I never set out to “steal” friends except I think once when I had great fun seducing a boy my sister had a thing for. It was childish, adolescent and nasty but it wasn’t my Modus operandi. In fact I was for the most part shy, painfully insecure and submissive whenever I was in a place my sister felt she was entitled to. And we are talking cafe’s, clubs and other public places here.

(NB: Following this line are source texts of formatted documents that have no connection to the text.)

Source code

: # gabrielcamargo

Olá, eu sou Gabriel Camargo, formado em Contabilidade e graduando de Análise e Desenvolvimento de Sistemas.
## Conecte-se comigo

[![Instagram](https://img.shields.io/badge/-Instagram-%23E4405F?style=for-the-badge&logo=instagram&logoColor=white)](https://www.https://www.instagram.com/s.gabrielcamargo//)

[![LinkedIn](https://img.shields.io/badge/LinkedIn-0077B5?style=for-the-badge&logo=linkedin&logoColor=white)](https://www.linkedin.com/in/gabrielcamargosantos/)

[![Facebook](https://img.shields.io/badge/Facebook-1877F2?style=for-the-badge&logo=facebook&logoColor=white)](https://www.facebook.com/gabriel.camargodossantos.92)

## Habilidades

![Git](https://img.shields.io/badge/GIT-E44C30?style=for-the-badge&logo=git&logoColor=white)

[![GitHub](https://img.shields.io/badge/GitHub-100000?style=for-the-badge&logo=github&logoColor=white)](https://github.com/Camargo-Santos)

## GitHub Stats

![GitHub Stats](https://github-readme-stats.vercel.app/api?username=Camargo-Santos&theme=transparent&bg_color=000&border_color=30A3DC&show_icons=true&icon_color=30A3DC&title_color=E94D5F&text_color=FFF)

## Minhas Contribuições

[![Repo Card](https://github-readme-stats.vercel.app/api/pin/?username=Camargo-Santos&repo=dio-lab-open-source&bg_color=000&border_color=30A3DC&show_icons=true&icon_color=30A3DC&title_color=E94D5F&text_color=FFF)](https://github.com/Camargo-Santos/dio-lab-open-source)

I was always made to feel, by my mother especially, that if people liked me it had to be because I made them like me on purpose because otherwise they wouldn’t bother so if friends of my sister liked me too it must have been because I made them feel like that.
It wasn’t until I received a Word storm comment from my sister on another blog I publish on that I realized she had absolutely no compunction about destroying a blog I had build up over 6 years and my reputation and that what she had been engaging in the most vile superbly subtle smear campaigns in order to keep me socially isolated and alone and had found a willing enabler and supporter in my mother from a very early age.
It was also then that I remembered that my mother in what is called a moment of clarity on the out of the FOG blog told me about how my sister asked her to stop me from seeing people she liked because every time I came in a room people liked me and that she didn’t want her friends to like me. I never realized that this was driven by a narcissistic need for control but always thought I did something wrong because friends of my sister liked me and that was wrong. I also remembered how her friends always admired her and how she always needed that for some reason. I never saw her on equal footing with people I don’t think.
Here is a very good article about the Narcissist weapon of choice:
The Narcissist’s Smear Campaign
The narcissist’s smear campaign involves gossip, lies and slander. You can become the target of a narcissist’s smear campaign for numerous reasons. It can be anything from their insane jealousy, to the fact that the narcissist knows you see through their facade, to concealing their abuse or for simply disagreeing with them.
In my experience, the smear campaign is always used by abusers for what they consider premeditated damage control in anticipation of exposure. My alcoholic pedophile step-father used it during the years he sexually abused me, as well as continuing in it once I was an adult. Of course, that was first and foremost to keep me quiet about the abuse. Secondly, it was an attempt to discredit me so no one would believe me should I decide to tell. My narcissistic personality disordered mother used smear campaigns against her scapegoat children, anyone she was jealous of, anyone who attempted to hold her accountable, and anyone who saw through her facade.
The smear campaign may be going on behind your back during your relationship with a narcissist and may accelerate when the relationship ends, regardless of who ended it. Whatever the relationship, the smear campaign is intended to discredit and isolate you, manufacture fear, hurt you and label you as inferior. It is just one more form of intimidation and bullying used by abusive narcissistic manipulators.
This article explores the smear campaign, including real life examples of how smear campaigns were used in combination with other manipulation tactics by my narcissistic personality disordered mother. Options to consider if you are the target of a narcissist’s smear campaign are also provided.
What is Gossip?
The Oxford Dictionary defines gossip as “casual or unconstrained conversation or reports about other people, typically involving details that are not confirmed as being true.” Gossip is speaking about someone, including details that are not confirmed to be true, who is not present to defend themselves. Gossip often involves:
- Slander – lies about a person that cause damage.
- Secretly telling others personal information that may be true, but was trusted to the gossip as private or confidential.
- Backbiting – spreading spiteful information without the person being there to defend themselves.
- Mockery – presenting the gossip in the form of a joke at the expense of the person being discussed.
- Planting seeds of doubt, distrust or discord with lies, innuendo or implication.
The Triangulation of Gossip
Ideally, when someone has an issue with you, they speak directly to you about it. However, in dysfunctional families and relationships, the person may speak to everyone but you about it. This is triangulation, speaking to a third-party about something that should be addressed directly with the other person involved. Some people may do this out of habit or because they never learned healthier ways to communicate. Some may be concerned by the reaction they might get should the issue be addressed directly. Then there are those who do this intentionally for manipulation, character assassination and smear campaigns.